• _Requirement_
What lines of the material below include the string "oxidation"? Copy all of them.
((
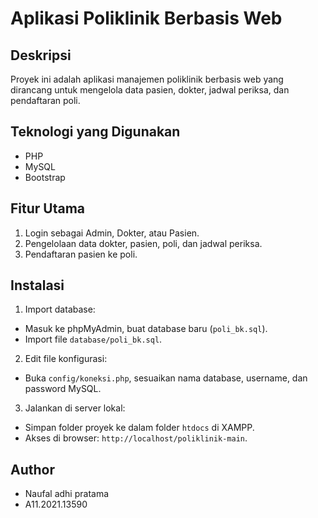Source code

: # Aplikasi Poliklinik Berbasis Web

## Deskripsi
Proyek ini adalah aplikasi manajemen poliklinik berbasis web yang dirancang untuk mengelola data pasien, dokter, jadwal periksa, dan pendaftaran poli.

## Teknologi yang Digunakan
- PHP
- MySQL
- Bootstrap

## Fitur Utama
1. Login sebagai Admin, Dokter, atau Pasien.
2. Pengelolaan data dokter, pasien, poli, dan jadwal periksa.
3. Pendaftaran pasien ke poli.

## Instalasi
1. Import database:
- Masuk ke phpMyAdmin, buat database baru (`poli_bk.sql`).
- Import file `database/poli_bk.sql`.
2. Edit file konfigurasi:
- Buka `config/koneksi.php`, sesuaikan nama database, username, dan password MySQL.
3. Jalankan di server lokal:
- Simpan folder proyek ke dalam folder `htdocs` di XAMPP.
- Akses di browser: `http://localhost/poliklinik-main`.

## Author
- Naufal adhi pratama
- A11.2021.13590

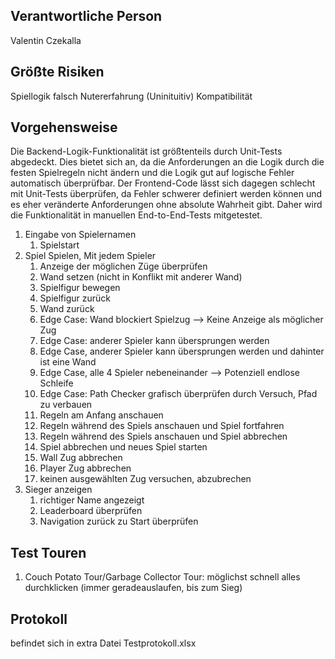 ## Verantwortliche Person
Valentin Czekalla

## Größte Risiken
Spiellogik falsch
Nutererfahrung (Uninituitiv)
Kompatibilität

## Vorgehensweise
Die Backend-Logik-Funktionalität ist größtenteils durch Unit-Tests abgedeckt. Dies bietet sich an, da die Anforderungen an die Logik durch die festen Spielregeln nicht ändern und die Logik gut auf logische Fehler automatisch überprüfbar.
Der Frontend-Code lässt sich dagegen schlecht mit Unit-Tests überprüfen, da Fehler schwerer definiert werden können und es eher veränderte Anforderungen ohne absolute Wahrheit gibt. Daher wird die Funktionalität in manuellen End-to-End-Tests mitgetestet.


1. Eingabe von Spielernamen
    1. Spielstart
2. Spiel Spielen, Mit jedem Spieler
    1. Anzeige der möglichen Züge überprüfen
    2. Wand setzen (nicht in Konflikt mit anderer Wand)
    3. Spielfigur bewegen
    4. Spielfigur zurück
    5. Wand zurück
    6. Edge Case: Wand blockiert Spielzug --> Keine Anzeige als möglicher Zug
    7. Edge Case: anderer Spieler kann übersprungen werden
    8. Edge Case, anderer Spieler kann übersprungen werden und dahinter ist eine Wand
    9. Edge Case, alle 4 Spieler nebeneinander --> Potenziell endlose Schleife
    10. Edge Case: Path Checker grafisch überprüfen durch Versuch, Pfad zu verbauen
    11. Regeln am Anfang anschauen
    12. Regeln während des Spiels anschauen und Spiel fortfahren
    13. Regeln während des Spiels anschauen und Spiel abbrechen
    14. Spiel abbrechen und neues Spiel starten
    15. Wall Zug abbrechen
    16. Player Zug abbrechen
    17. keinen ausgewählten Zug versuchen, abzubrechen
3. Sieger anzeigen
    1. richtiger Name angezeigt
    2. Leaderboard überprüfen
    3. Navigation zurück zu Start überprüfen
   
## Test Touren
1. Couch Potato Tour/Garbage Collector Tour: möglichst schnell alles durchklicken (immer geradeauslaufen, bis zum Sieg)
   
## Protokoll
befindet sich in extra Datei Testprotokoll.xlsx
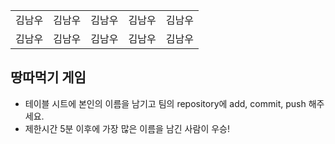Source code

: <table>
      <tbody>
        <tr>
          <td>김남우</td>
  	  <td>김남우</td>
	  <td>김남우</td>
	  <td>김남우</td>
	  <td>김남우</td>
        <tr>
          <td>김남우</td>
          <td>김남우</td>
          <td>김남우</td>
          <td>김남우</td>
          <td>김남우</td>
        </tr>
      </tbody>
</table>

## 땅따먹기 게임

- 테이블 시트에 본인의 이름을 남기고 팀의 repository에 add, commit, push 해주세요.
- 제한시간 5분 이후에 가장 많은 이름을 남긴 사람이 우승!
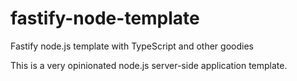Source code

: # fastify-node-template

Fastify node.js template with TypeScript and other goodies

This is a very opinionated node.js server-side application template.
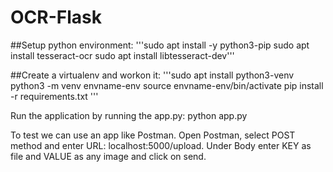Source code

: # OCR-Flask
##Setup python environment: 
'''sudo apt install -y python3-pip
sudo apt install tesseract-ocr 
sudo apt install libtesseract-dev'''
                        
##Create a virtualenv and workon it: 
'''sudo apt install python3-venv
python3 -m venv envname-env
source envname-env/bin/activate
pip install -r requirements.txt   '''                                         

Run the application by running the app.py: python app.py

To test we can use an app like Postman. Open Postman, select POST method and enter URL: localhost:5000/upload. Under Body enter KEY as file and VALUE as any image and click on send.
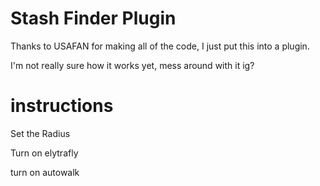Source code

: # Stash Finder Plugin

Thanks to USAFAN for making all of the code, I just put this into a plugin. 

I'm not really sure how it works yet, mess around with it ig?

# instructions
Set the Radius

Turn on elytrafly

turn on autowalk
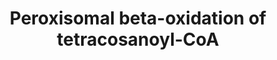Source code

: ---
annotations:
- id: PW:0000738
  parent: classic metabolic pathway
  type: Pathway Ontology
  value: fatty acid beta degradation pathway
authors:
- Mkutmon
- MaintBot
description: ''
last-edited: 2019-09-17
organisms:
- Bos taurus
redirect_from:
- /index.php/Pathway:WP3146
- /instance/WP3146
- /instance/WP3146_r107060
revision: r107060
schema-jsonld:
- '@context': https://schema.org/
  '@id': https://wikipathways.github.io/pathways/WP3146.html
  '@type': Dataset
  creator:
    '@type': Organization
    name: WikiPathways
  description: ''
  keywords:
  - 3-hydroxytetracosanoyl-CoA
  - 3-ketotetracosanoyl-CoA
  - ACAA1
  - ACOX1
  - CoA-SH
  - H2O
  - H2O2
  - HSD17B4
  - NAD+
  - NADH
  - O2
  - SCP2
  - acetyl-CoA
  - docosanoyl-CoA
  - tetracosanoyl-CoA
  license: CC0
  name: Peroxisomal beta-oxidation of tetracosanoyl-CoA
seo: CreativeWork
title: Peroxisomal beta-oxidation of tetracosanoyl-CoA
wpid: WP3146
---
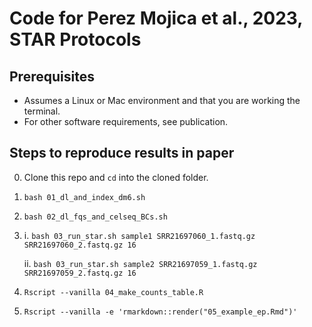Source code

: # Code for Perez Mojica et al., 2023, STAR Protocols

## Prerequisites
* Assumes a Linux or Mac environment and that you are working the terminal.
* For other software requirements, see publication.

## Steps to reproduce results in paper
0. Clone this repo and `cd` into the cloned folder.
1. `bash 01_dl_and_index_dm6.sh`
2. `bash 02_dl_fqs_and_celseq_BCs.sh`
3.
    i. `bash 03_run_star.sh sample1 SRR21697060_1.fastq.gz SRR21697060_2.fastq.gz 16`
    
    ii. `bash 03_run_star.sh sample2 SRR21697059_1.fastq.gz SRR21697059_2.fastq.gz 16`

4. `Rscript --vanilla 04_make_counts_table.R`
5. `Rscript --vanilla -e 'rmarkdown::render("05_example_ep.Rmd")'`
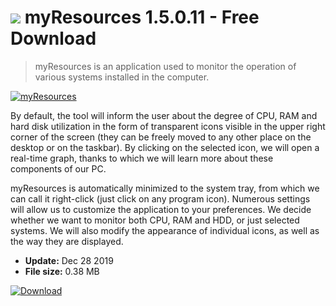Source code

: # ![](https://cdn.softexe.net/static/icon/a/myresources-8800.png) myResources 1.5.0.11 - Free Download

> myResources is an application used to monitor the operation of various systems installed in the computer.

[![myResources](https://gallery.dpcdn.pl/imgc/Tools/83874/g_-_420x350_1.5_-_x5260cc1f-5a46-4fd4-a31b-293e97c471e8.jpg)](https://softexe.net/win/system/diagnostics-tests/myresources:hhRR.html)

By default, the tool will inform the user about the degree of CPU, RAM and hard disk utilization in the form of transparent icons visible in the upper right corner of the screen (they can be freely moved to any other place on the desktop or on the taskbar). By clicking on the selected icon, we will open a real-time graph, thanks to which we will learn more about these components of our PC.
 
 myResources is automatically minimized to the system tray, from which we can call it right-click (just click on any program icon). Numerous settings will allow us to customize the application to your preferences. We decide whether we want to monitor both CPU, RAM and HDD, or just selected systems. We will also modify the appearance of individual icons, as well as the way they are displayed.


- **Update:** Dec 28 2019
- **File size:** 0.38 MB

[![Download](https://cdn.softexe.net/static/img/download.png)](https://softexe.net/win/system/diagnostics-tests/myresources:hhRR.html)

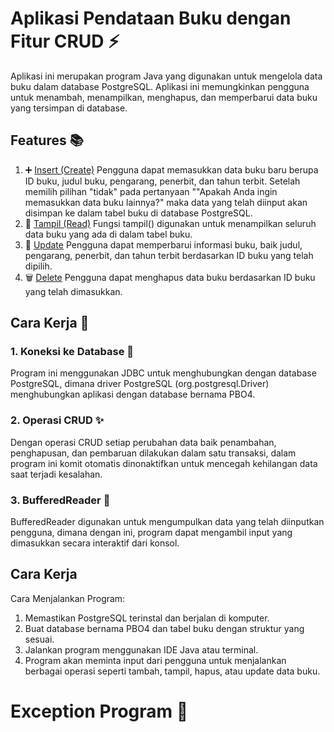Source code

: # Aplikasi Pendataan Buku dengan Fitur CRUD ⚡
Aplikasi ini merupakan program Java yang digunakan untuk mengelola data buku dalam database PostgreSQL. Aplikasi ini memungkinkan pengguna untuk menambah, menampilkan, menghapus, dan memperbarui data buku yang tersimpan di database.
## Features 📚
1. ➕ [Insert (Create)](https://github.com/Ifaa513/PBO4CRUD/blob/main/Tugas4.java)
Pengguna dapat memasukkan data buku baru berupa ID buku, judul buku, pengarang, penerbit, dan tahun terbit. Setelah memilih pilihan "tidak" pada pertanyaan ""Apakah Anda ingin memasukkan data buku lainnya?" maka data yang telah diinput akan disimpan ke dalam tabel buku di database PostgreSQL.
2. 🔎 [Tampil (Read)](https://github.com/Ifaa513/PBO4CRUD/blob/main/Tugas4.java)
Fungsi tampil() digunakan untuk menampilkan seluruh data buku yang ada di dalam tabel buku.
3. 🔄 [Update](https://github.com/Ifaa513/PBO4CRUD/blob/main/Tugas4.java)
Pengguna dapat memperbarui informasi buku, baik judul, pengarang, penerbit, dan tahun terbit berdasarkan ID buku yang telah dipilih.
4. 🗑️ [Delete](https://github.com/Ifaa513/PBO4CRUD/blob/main/Tugas4.java)
Pengguna dapat menghapus data buku berdasarkan ID buku yang telah dimasukkan.
## Cara Kerja 🤖
### 1. Koneksi ke Database 🔗
Program ini menggunakan JDBC untuk menghubungkan dengan database PostgreSQL, dimana driver PostgreSQL (org.postgresql.Driver) menghubungkan aplikasi dengan database bernama PBO4.
### 2. Operasi CRUD ✨
Dengan operasi CRUD setiap perubahan data baik penambahan, penghapusan, dan pembaruan dilakukan dalam satu transaksi, dalam program ini komit otomatis dinonaktifkan untuk mencegah kehilangan data saat terjadi kesalahan.
### 3. BufferedReader 👀
BufferedReader digunakan untuk mengumpulkan data yang telah diinputkan pengguna, dimana dengan ini, program dapat mengambil input yang dimasukkan secara interaktif dari konsol.
## Cara Kerja
Cara Menjalankan Program:
1. Memastikan PostgreSQL terinstal dan berjalan di komputer.
2. Buat database bernama PBO4 dan tabel buku dengan struktur yang sesuai.
3. Jalankan program menggunakan IDE Java atau terminal.
4. Program akan meminta input dari pengguna untuk menjalankan berbagai operasi seperti tambah, tampil, hapus, atau update data buku.

# Exception Program 🚀
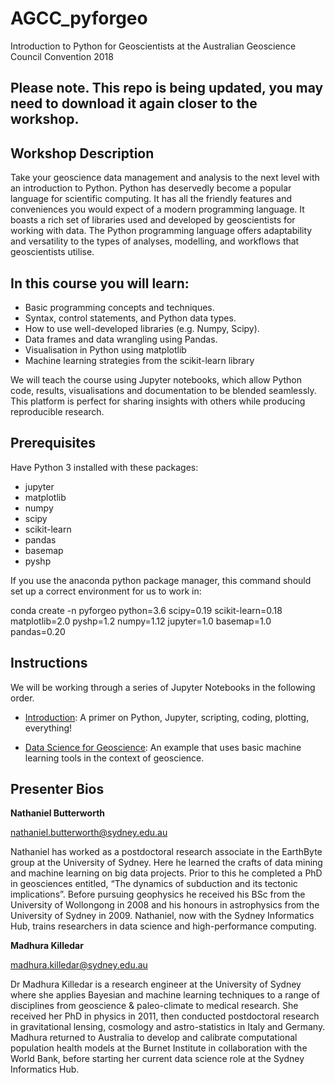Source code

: # AGCC_pyforgeo
Introduction to Python for Geoscientists at the Australian Geoscience Council Convention 2018

## Please note. This repo is being updated, you may need to download it again closer to the workshop.
 
## Workshop Description
Take your geoscience data management and analysis to the next level with an introduction to Python. Python has deservedly become a popular language for scientific computing. It has all the friendly features and conveniences you would expect of a modern programming language. It boasts a rich set of libraries used and developed by geoscientists for working with data. The Python programming language offers adaptability and versatility to the types of analyses, modelling, and workflows that geoscientists utilise.
 
## In this course you will learn:
* Basic programming concepts and techniques.
* Syntax, control statements, and Python data types.
* How to use well-developed libraries (e.g. Numpy, Scipy).
* Data frames and data wrangling using Pandas.
* Visualisation in Python using matplotlib
* Machine learning strategies from the scikit-learn library
 
We will teach the course using Jupyter notebooks, which allow Python code, results, visualisations and documentation to be blended seamlessly. This platform is perfect for sharing insights with others while producing reproducible research.
 

## Prerequisites 
Have Python 3 installed with these packages:
* jupyter 
* matplotlib
* numpy
* scipy
* scikit-learn
* pandas
* basemap
* pyshp
 
If you use the anaconda python package manager, this command should set up a correct environment for us to work in:
 
conda create -n pyforgeo python=3.6 scipy=0.19 scikit-learn=0.18 matplotlib=2.0 pyshp=1.2 numpy=1.12 jupyter=1.0 basemap=1.0 pandas=0.20

## Instructions
We will be working through a series of Jupyter Notebooks in the following order. 

* [Introduction](examples/Intro_Python_Geo.ipynb): A primer on Python, Jupyter, scripting, coding, plotting, everything!

* [Data Science for Geoscience](examples/ML_Geo.ipynb): An example that uses basic machine learning tools in the context of geoscience.


 
## Presenter Bios

**Nathaniel Butterworth**

nathaniel.butterworth@sydney.edu.au 

Nathaniel has worked as a postdoctoral research associate in the EarthByte group at the University of Sydney. Here he learned the crafts of data mining and machine learning on big data projects. Prior to this he completed a PhD in geosciences entitled, “The dynamics of subduction and its tectonic implications”. Before pursuing geophysics he received his BSc from the University of Wollongong in 2008 and his honours in astrophysics from the University of Sydney in 2009. Nathaniel, now with the Sydney Informatics Hub, trains researchers in data science and high-performance computing.
 
**Madhura Killedar**

madhura.killedar@sydney.edu.au

Dr Madhura Killedar is a research engineer at the University of Sydney where she applies Bayesian and machine learning techniques to a range of disciplines from geoscience & paleo-climate to medical research. She received her PhD in physics in 2011, then conducted postdoctoral research in gravitational lensing, cosmology and astro-statistics in Italy and Germany. Madhura returned to Australia to develop and calibrate computational population health models at the Burnet Institute in collaboration with the World Bank, before starting her current data science role at the Sydney Informatics Hub.
 

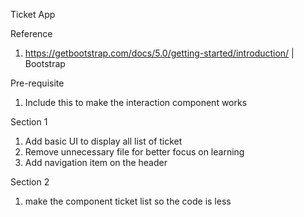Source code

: Ticket App

Reference 
1. https://getbootstrap.com/docs/5.0/getting-started/introduction/ | Bootstrap 

Pre-requisite
1. Include this <script src="https://cdn.jsdelivr.net/npm/bootstrap@5.0.2/dist/js/bootstrap.bundle.min.js" integrity="sha384-MrcW6ZMFYlzcLA8Nl+NtUVF0sA7MsXsP1UyJoMp4YLEuNSfAP+JcXn/tWtIaxVXM" crossorigin="anonymous"></script>
   to make the interaction component works

Section 1
1. Add basic UI to display all list of ticket
2. Remove unnecessary file for better focus on learning
3. Add navigation item on the header

Section 2
1. make the component ticket list so the code is less
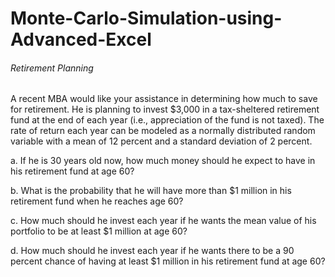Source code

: # Monte-Carlo-Simulation-using-Advanced-Excel

###### Retirement Planning

A recent MBA would like your assistance in determining how much to save for retirement. He is planning to invest $3,000 in a tax-sheltered retirement fund at the end of each year (i.e., appreciation of the fund is not taxed). The rate of return each year can be modeled as a normally distributed random variable with a mean of 12 percent and a standard deviation of 2 percent. 

a. If he is 30 years old now, how much money should he expect to have in his retirement fund at age 60?

b. What is the probability that he will have more than $1 million in his retirement fund when he reaches age 60?

c. How much should he invest each year if he wants the mean value of his portfolio to be at least $1 million at age 60?

d. How much should he invest each year if he wants there to be a 90 percent chance of having at least $1 million in his retirement fund at age 60?
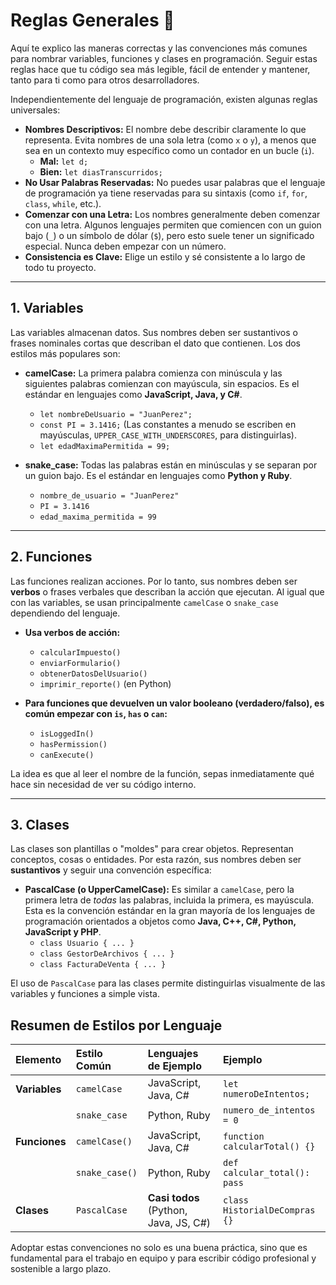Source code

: # **Reglas Generales 📜**

Aquí te explico las maneras correctas y las convenciones más comunes para nombrar variables, funciones y clases en programación. Seguir estas reglas hace que tu código sea más legible, fácil de entender y mantener, tanto para ti como para otros desarrolladores.



Independientemente del lenguaje de programación, existen algunas reglas universales:

* **Nombres Descriptivos:** El nombre debe describir claramente lo que representa. Evita nombres de una sola letra (como `x` o `y`), a menos que sea en un contexto muy específico como un contador en un bucle (`i`).
    * **Mal:** `let d;`
    * **Bien:** `let diasTranscurridos;`
* **No Usar Palabras Reservadas:** No puedes usar palabras que el lenguaje de programación ya tiene reservadas para su sintaxis (como `if`, `for`, `class`, `while`, etc.).
* **Comenzar con una Letra:** Los nombres generalmente deben comenzar con una letra. Algunos lenguajes permiten que comiencen con un guion bajo (`_`) o un símbolo de dólar (`$`), pero esto suele tener un significado especial. Nunca deben empezar con un número.
* **Consistencia es Clave:** Elige un estilo y sé consistente a lo largo de todo tu proyecto.

---

## **1. Variables**

Las variables almacenan datos. Sus nombres deben ser sustantivos o frases nominales cortas que describan el dato que contienen. Los dos estilos más populares son:

* **camelCase:** La primera palabra comienza con minúscula y las siguientes palabras comienzan con mayúscula, sin espacios. Es el estándar en lenguajes como **JavaScript, Java, y C#**.
    * `let nombreDeUsuario = "JuanPerez";`
    * `const PI = 3.1416;` (Las constantes a menudo se escriben en mayúsculas, `UPPER_CASE_WITH_UNDERSCORES`, para distinguirlas).
    * `let edadMaximaPermitida = 99;`

* **snake_case:** Todas las palabras están en minúsculas y se separan por un guion bajo. Es el estándar en lenguajes como **Python y Ruby**.
    * `nombre_de_usuario = "JuanPerez"`
    * `PI = 3.1416`
    * `edad_maxima_permitida = 99`

---

## **2. Funciones**

Las funciones realizan acciones. Por lo tanto, sus nombres deben ser **verbos** o frases verbales que describan la acción que ejecutan. Al igual que con las variables, se usan principalmente `camelCase` o `snake_case` dependiendo del lenguaje.

* **Usa verbos de acción:**
    * `calcularImpuesto()`
    * `enviarFormulario()`
    * `obtenerDatosDelUsuario()`
    * `imprimir_reporte()` (en Python)

* **Para funciones que devuelven un valor booleano (verdadero/falso), es común empezar con `is`, `has` o `can`:**
    * `isLoggedIn()`
    * `hasPermission()`
    * `canExecute()`

La idea es que al leer el nombre de la función, sepas inmediatamente qué hace sin necesidad de ver su código interno.

---

## **3. Clases**

Las clases son plantillas o "moldes" para crear objetos. Representan conceptos, cosas o entidades. Por esta razón, sus nombres deben ser **sustantivos** y seguir una convención específica:

* **PascalCase (o UpperCamelCase):** Es similar a `camelCase`, pero la primera letra de *todas* las palabras, incluida la primera, es mayúscula. Esta es la convención estándar en la gran mayoría de los lenguajes de programación orientados a objetos como **Java, C++, C#, Python, JavaScript y PHP**.
    * `class Usuario { ... }`
    * `class GestorDeArchivos { ... }`
    * `class FacturaDeVenta { ... }`

El uso de `PascalCase` para las clases permite distinguirlas visualmente de las variables y funciones a simple vista.

## **Resumen de Estilos por Lenguaje**

| Elemento | Estilo Común | Lenguajes de Ejemplo | Ejemplo |
| :--- | :--- | :--- | :--- |
| **Variables** | `camelCase` | JavaScript, Java, C# | `let numeroDeIntentos;` |
| | `snake_case` | Python, Ruby | `numero_de_intentos = 0` |
| **Funciones** | `camelCase()` | JavaScript, Java, C# | `function calcularTotal() {}` |
| | `snake_case()` | Python, Ruby | `def calcular_total(): pass` |
| **Clases** | `PascalCase` | **Casi todos** (Python, Java, JS, C#) | `class HistorialDeCompras {}` |

Adoptar estas convenciones no solo es una buena práctica, sino que es fundamental para el trabajo en equipo y para escribir código profesional y sostenible a largo plazo.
))
• _Answer to this task_
  name: Peroxisomal beta-oxidation of tetracosanoyl-CoA
title: Peroxisomal beta-oxidation of tetracosanoyl-CoA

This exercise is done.